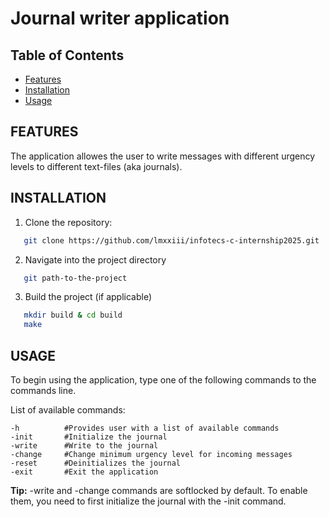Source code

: # Journal writer application

## Table of Contents

- [Features](#features)
- [Installation](#installation)
- [Usage](#usage)

## FEATURES

The application allowes the user to write messages with different urgency levels to different text-files (aka journals).

## INSTALLATION

1. Clone the repository:
```bash
   git clone https://github.com/lmxxiii/infotecs-c-internship2025.git
```
   
2. Navigate into the project directory
```bash
   git path-to-the-project
```
   
3. Build the project (if applicable)
```bash
   mkdir build & cd build
   make
```

## USAGE

To begin using the application, type one of the following commands to the commands line.

List of available commands:
```
-h          #Provides user with a list of available commands
-init       #Initialize the journal
-write      #Write to the journal
-change     #Change minimum urgency level for incoming messages
-reset      #Deinitializes the journal
-exit       #Exit the application
```

**Tip:** -write and -change commands are softlocked by default. To enable them, you need to first initialize the journal with the -init command.
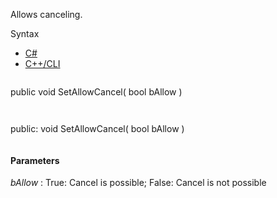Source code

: Allows canceling.

Syntax

* [C#](#i-syntax-CS)
* [C++/CLI](#i-syntax-CPP2005)

```
```
public void SetAllowCancel( 
   bool bAllow
)
```
```

```
```
public:
void SetAllowCancel( 
   bool bAllow
)
```
```

#### Parameters

*bAllow*
:   True: Cancel is possible; False: Cancel is not possible



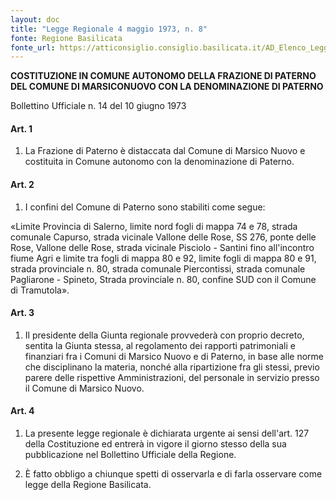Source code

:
 ```yaml
---
layout: doc
title: "Legge Regionale 4 maggio 1973, n. 8"
fonte: Regione Basilicata
fonte_url: https://atticonsiglio.consiglio.basilicata.it/AD_Elenco_Leggi?Codice=1767
---
```


__COSTITUZIONE IN COMUNE AUTONOMO DELLA FRAZIONE DI PATERNO DEL COMUNE DI MARSICONUOVO CON LA DENOMINAZIONE DI PATERNO__

Bollettino Ufficiale n. 14 del 10 giugno 1973

#### Art. 1

1. La Frazione di Paterno è distaccata dal Comune di Marsico Nuovo e costituita in Comune autonomo con la denominazione di Paterno.

#### Art. 2

1. I confini del Comune di Paterno sono stabiliti come segue:

«Limite Provincia di Salerno, limite nord fogli di mappa 74 e 78, strada comunale Capurso, strada vicinale Vallone delle Rose, SS 276, ponte delle Rose, Vallone delle Rose, strada vicinale Pisciolo - Santini fino all'incontro fiume Agri e limite tra fogli di mappa 80 e 92, limite fogli di mappa 80 e 91, strada provinciale n. 80, strada comunale Piercontissi, strada comunale Pagliarone - Spineto, Strada provinciale n. 80, confine SUD con il Comune di Tramutola».

#### Art. 3

1. Il presidente della Giunta regionale provvederà con proprio decreto, sentita la Giunta stessa, al regolamento dei rapporti patrimoniali e finanziari fra i Comuni di Marsico Nuovo e di Paterno, in base alle norme che disciplinano la materia, nonché alla ripartizione fra gli stessi, previo parere delle rispettive Amministrazioni, del personale in servizio presso il Comune di Marsico Nuovo.

#### Art. 4

1. La presente legge regionale è dichiarata urgente ai sensi dell'art. 127 della Costituzione ed entrerà in vigore il giorno stesso della sua pubblicazione nel Bollettino Ufficiale della Regione.

2. È fatto obbligo a chiunque spetti di osservarla e di farla osservare come legge della Regione Basilicata.
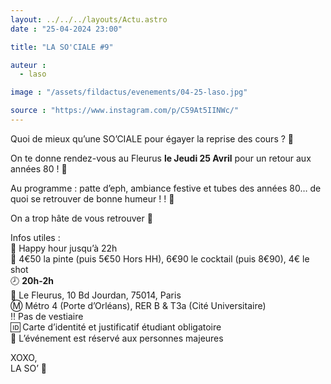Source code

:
 ```yaml
---
layout: ../../../layouts/Actu.astro
date : "25-04-2024 23:00"

title: "LA SO'CIALE #9"

auteur :
  - laso

image : "/assets/fildactus/evenements/04-25-laso.jpg"

source : "https://www.instagram.com/p/C59At5IINWc/"
---
```


Quoi de mieux qu’une SO’CIALE pour égayer la reprise des cours ? 🥳

On te donne rendez-vous au Fleurus __le Jeudi 25 Avril__ pour un retour aux années 80 ! 🤪

Au programme : patte d’eph, ambiance festive et tubes des années 80… de quoi se retrouver de bonne humeur ! ! 🕺

On a trop hâte de vous retrouver 🤩

Infos utiles :  
🎉 Happy hour jusqu’à 22h  
🍹 4€50 la pinte (puis 5€50 Hors HH), 6€90 le cocktail (puis 8€90), 4€ le shot  
🕗 __20h-2h__  
📍 Le Fleurus, 10 Bd Jourdan, 75014, Paris  
Ⓜ️ Métro 4 (Porte d’Orléans), RER B & T3a (Cité Universitaire)  
‼️ Pas de vestiaire  
🆔 Carte d’identité et justificatif étudiant obligatoire  
🔞 L’événement est réservé aux personnes majeures

XOXO,  
LA SO’ 💛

☆ ☆ ☆ ☆

Requirement
If a line in the entries contains "commands", copy it.

Answer below
To begin using the application, type one of the following commands to the commands line.
List of available commands:
-h          #Provides user with a list of available commands
**Tip:** -write and -change commands are softlocked by default. To enable them, you need to first initialize the journal with the -init command.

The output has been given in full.